* Exercise:
Given the material below, repeat exactly the lines from the one containing "- Validar configurações de business rules" through the final line, and nothing else.

┌──

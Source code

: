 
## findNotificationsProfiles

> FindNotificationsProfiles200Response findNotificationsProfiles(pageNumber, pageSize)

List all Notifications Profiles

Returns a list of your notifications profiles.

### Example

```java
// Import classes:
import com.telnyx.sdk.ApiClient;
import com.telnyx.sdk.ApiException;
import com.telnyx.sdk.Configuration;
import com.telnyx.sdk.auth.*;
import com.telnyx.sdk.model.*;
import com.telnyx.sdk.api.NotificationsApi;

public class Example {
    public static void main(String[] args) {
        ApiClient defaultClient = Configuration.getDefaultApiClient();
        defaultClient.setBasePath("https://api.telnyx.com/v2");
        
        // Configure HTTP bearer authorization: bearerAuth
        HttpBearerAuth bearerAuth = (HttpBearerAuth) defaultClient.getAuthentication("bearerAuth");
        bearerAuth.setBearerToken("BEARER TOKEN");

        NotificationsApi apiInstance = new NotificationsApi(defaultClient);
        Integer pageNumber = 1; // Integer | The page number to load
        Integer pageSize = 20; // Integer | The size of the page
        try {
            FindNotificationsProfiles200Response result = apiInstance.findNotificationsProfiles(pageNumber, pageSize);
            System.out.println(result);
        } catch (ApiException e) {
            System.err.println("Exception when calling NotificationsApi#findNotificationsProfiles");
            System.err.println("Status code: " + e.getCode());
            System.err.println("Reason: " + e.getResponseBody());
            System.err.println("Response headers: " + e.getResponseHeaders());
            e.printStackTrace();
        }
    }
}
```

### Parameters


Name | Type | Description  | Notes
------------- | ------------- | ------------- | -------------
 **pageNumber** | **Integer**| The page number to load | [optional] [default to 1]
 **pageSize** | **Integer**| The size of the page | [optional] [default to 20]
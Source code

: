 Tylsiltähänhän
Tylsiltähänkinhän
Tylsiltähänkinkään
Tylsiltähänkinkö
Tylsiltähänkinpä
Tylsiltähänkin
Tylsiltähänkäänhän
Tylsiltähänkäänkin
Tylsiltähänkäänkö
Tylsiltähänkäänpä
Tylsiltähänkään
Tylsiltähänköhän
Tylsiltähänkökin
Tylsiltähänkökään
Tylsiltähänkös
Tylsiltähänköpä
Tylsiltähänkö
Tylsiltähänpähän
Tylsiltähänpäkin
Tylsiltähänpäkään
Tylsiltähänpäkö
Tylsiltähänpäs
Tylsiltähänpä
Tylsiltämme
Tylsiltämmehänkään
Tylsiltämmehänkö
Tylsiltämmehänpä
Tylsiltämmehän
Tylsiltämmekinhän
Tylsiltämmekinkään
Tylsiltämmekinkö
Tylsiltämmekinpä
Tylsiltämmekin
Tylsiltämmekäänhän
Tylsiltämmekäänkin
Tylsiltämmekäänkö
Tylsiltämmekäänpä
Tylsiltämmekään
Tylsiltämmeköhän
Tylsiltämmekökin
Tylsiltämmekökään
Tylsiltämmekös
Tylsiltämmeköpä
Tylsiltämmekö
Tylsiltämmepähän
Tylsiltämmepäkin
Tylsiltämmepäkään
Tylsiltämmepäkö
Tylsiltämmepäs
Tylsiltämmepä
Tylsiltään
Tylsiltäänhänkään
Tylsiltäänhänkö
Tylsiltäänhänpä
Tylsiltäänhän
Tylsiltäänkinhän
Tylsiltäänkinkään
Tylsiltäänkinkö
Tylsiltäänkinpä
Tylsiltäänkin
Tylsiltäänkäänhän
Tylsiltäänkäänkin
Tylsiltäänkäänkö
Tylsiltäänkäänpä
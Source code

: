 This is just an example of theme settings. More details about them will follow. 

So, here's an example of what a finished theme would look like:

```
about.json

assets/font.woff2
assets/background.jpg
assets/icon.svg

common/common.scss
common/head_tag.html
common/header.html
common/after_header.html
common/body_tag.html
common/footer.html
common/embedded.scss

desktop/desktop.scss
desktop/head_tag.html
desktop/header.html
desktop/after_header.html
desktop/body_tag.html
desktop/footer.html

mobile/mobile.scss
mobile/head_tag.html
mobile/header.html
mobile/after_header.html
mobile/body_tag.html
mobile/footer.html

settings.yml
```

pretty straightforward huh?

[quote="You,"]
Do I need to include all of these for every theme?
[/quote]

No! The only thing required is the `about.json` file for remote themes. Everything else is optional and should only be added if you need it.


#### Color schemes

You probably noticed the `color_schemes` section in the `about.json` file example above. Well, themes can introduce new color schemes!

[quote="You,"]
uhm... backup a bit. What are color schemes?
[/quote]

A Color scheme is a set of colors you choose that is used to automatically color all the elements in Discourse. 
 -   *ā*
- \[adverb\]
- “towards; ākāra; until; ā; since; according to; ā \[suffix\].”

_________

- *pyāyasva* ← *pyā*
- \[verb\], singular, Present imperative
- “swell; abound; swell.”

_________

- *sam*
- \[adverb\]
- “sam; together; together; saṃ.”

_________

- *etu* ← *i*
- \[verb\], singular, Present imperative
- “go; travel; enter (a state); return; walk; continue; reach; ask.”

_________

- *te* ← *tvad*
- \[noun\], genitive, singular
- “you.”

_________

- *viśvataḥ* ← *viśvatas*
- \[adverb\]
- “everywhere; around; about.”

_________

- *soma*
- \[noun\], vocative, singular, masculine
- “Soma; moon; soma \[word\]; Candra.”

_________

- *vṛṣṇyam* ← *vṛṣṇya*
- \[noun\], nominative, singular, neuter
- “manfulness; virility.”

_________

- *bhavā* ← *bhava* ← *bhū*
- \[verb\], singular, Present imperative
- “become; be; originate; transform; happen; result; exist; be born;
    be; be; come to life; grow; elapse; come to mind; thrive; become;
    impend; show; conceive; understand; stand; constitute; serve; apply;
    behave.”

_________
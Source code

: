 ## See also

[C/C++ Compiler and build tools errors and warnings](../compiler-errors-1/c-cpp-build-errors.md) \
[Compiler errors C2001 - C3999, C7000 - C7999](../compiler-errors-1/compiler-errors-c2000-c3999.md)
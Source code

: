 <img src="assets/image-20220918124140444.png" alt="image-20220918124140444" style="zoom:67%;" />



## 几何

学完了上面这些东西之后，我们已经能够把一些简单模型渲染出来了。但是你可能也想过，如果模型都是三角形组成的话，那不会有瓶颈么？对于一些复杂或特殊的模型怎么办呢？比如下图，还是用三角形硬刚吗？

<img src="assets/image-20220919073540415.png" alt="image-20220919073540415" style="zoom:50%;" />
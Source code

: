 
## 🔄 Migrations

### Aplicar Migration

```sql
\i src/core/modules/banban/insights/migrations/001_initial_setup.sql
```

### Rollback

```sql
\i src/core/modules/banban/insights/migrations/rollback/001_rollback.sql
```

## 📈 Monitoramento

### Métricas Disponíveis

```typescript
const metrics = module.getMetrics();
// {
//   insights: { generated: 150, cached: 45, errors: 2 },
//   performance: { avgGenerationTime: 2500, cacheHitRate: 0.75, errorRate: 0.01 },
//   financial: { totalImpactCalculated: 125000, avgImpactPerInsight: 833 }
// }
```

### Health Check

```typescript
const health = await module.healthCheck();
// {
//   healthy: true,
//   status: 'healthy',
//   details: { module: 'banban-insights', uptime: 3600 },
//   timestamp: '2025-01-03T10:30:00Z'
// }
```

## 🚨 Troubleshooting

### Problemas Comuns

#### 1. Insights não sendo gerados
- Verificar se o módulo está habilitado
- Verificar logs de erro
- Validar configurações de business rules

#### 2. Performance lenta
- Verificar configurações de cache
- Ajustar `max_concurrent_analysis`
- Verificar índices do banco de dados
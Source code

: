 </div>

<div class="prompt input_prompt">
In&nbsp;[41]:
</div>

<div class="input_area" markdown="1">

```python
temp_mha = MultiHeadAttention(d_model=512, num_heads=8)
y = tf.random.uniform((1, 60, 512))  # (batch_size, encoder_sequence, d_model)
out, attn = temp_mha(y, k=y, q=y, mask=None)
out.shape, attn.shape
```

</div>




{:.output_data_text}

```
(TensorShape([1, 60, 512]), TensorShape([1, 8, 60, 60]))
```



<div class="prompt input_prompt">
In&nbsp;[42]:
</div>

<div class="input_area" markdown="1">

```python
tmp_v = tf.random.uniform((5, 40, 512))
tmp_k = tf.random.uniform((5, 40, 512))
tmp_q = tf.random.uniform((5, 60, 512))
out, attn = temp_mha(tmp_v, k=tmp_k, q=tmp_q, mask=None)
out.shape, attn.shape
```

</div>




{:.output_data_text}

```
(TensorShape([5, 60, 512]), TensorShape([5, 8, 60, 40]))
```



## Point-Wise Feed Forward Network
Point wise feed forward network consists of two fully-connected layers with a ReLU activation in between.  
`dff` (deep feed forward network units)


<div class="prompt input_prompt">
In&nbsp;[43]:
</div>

└──

* Solution for this task:
- Validar configurações de business rules

#### 2. Performance lenta
- Verificar configurações de cache
- Ajustar `max_concurrent_analysis`
- Verificar índices do banco de dados
Source code

: </div>

<div class="prompt input_prompt">
In&nbsp;[41]:
</div>

<div class="input_area" markdown="1">

```python
temp_mha = MultiHeadAttention(d_model=512, num_heads=8)
y = tf.random.uniform((1, 60, 512))  # (batch_size, encoder_sequence, d_model)
out, attn = temp_mha(y, k=y, q=y, mask=None)
out.shape, attn.shape
```

</div>




{:.output_data_text}

```
(TensorShape([1, 60, 512]), TensorShape([1, 8, 60, 60]))
```



<div class="prompt input_prompt">
In&nbsp;[42]:
</div>

<div class="input_area" markdown="1">

```python
tmp_v = tf.random.uniform((5, 40, 512))
tmp_k = tf.random.uniform((5, 40, 512))
tmp_q = tf.random.uniform((5, 60, 512))
out, attn = temp_mha(tmp_v, k=tmp_k, q=tmp_q, mask=None)
out.shape, attn.shape
```

</div>




{:.output_data_text}

```
(TensorShape([5, 60, 512]), TensorShape([5, 8, 60, 40]))
```



## Point-Wise Feed Forward Network
Point wise feed forward network consists of two fully-connected layers with a ReLU activation in between.  
`dff` (deep feed forward network units)


<div class="prompt input_prompt">
In&nbsp;[43]:
</div>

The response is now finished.